[Information supplied — start]

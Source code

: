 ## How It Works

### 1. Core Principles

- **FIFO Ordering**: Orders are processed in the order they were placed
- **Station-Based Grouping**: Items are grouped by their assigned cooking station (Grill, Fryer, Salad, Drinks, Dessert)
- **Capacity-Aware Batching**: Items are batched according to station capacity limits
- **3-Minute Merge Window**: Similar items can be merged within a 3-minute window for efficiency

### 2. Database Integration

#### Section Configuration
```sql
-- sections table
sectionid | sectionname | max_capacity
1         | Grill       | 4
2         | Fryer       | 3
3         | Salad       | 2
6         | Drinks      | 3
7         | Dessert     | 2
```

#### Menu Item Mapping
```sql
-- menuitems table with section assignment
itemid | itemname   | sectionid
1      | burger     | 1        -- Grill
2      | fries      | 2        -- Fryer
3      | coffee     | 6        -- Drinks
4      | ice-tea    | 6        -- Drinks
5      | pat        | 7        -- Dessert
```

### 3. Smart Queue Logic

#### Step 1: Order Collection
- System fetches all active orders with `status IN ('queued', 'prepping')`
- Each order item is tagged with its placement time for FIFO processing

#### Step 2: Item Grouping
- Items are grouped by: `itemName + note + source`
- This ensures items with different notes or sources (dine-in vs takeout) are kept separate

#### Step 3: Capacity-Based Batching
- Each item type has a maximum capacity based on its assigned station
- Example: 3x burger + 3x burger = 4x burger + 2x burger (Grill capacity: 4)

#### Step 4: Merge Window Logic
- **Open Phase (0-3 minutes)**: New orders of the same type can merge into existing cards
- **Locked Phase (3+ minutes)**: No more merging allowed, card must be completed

[Information supplied — finish]

_What you are asked to do_. All the lines above are to be copied exactly, with none left out.

_Expected output_.
Source code

: ## How It Works

### 1. Core Principles

- **FIFO Ordering**: Orders are processed in the order they were placed
- **Station-Based Grouping**: Items are grouped by their assigned cooking station (Grill, Fryer, Salad, Drinks, Dessert)
- **Capacity-Aware Batching**: Items are batched according to station capacity limits
- **3-Minute Merge Window**: Similar items can be merged within a 3-minute window for efficiency

### 2. Database Integration

#### Section Configuration
```sql
-- sections table
sectionid | sectionname | max_capacity
1         | Grill       | 4
2         | Fryer       | 3
3         | Salad       | 2
6         | Drinks      | 3
7         | Dessert     | 2
```

#### Menu Item Mapping
```sql
-- menuitems table with section assignment
itemid | itemname   | sectionid
1      | burger     | 1        -- Grill
2      | fries      | 2        -- Fryer
3      | coffee     | 6        -- Drinks
4      | ice-tea    | 6        -- Drinks
5      | pat        | 7        -- Dessert
```

### 3. Smart Queue Logic

#### Step 1: Order Collection
- System fetches all active orders with `status IN ('queued', 'prepping')`
- Each order item is tagged with its placement time for FIFO processing

#### Step 2: Item Grouping
- Items are grouped by: `itemName + note + source`
- This ensures items with different notes or sources (dine-in vs takeout) are kept separate

#### Step 3: Capacity-Based Batching
- Each item type has a maximum capacity based on its assigned station
- Example: 3x burger + 3x burger = 4x burger + 2x burger (Grill capacity: 4)

#### Step 4: Merge Window Logic
- **Open Phase (0-3 minutes)**: New orders of the same type can merge into existing cards
- **Locked Phase (3+ minutes)**: No more merging allowed, card must be completed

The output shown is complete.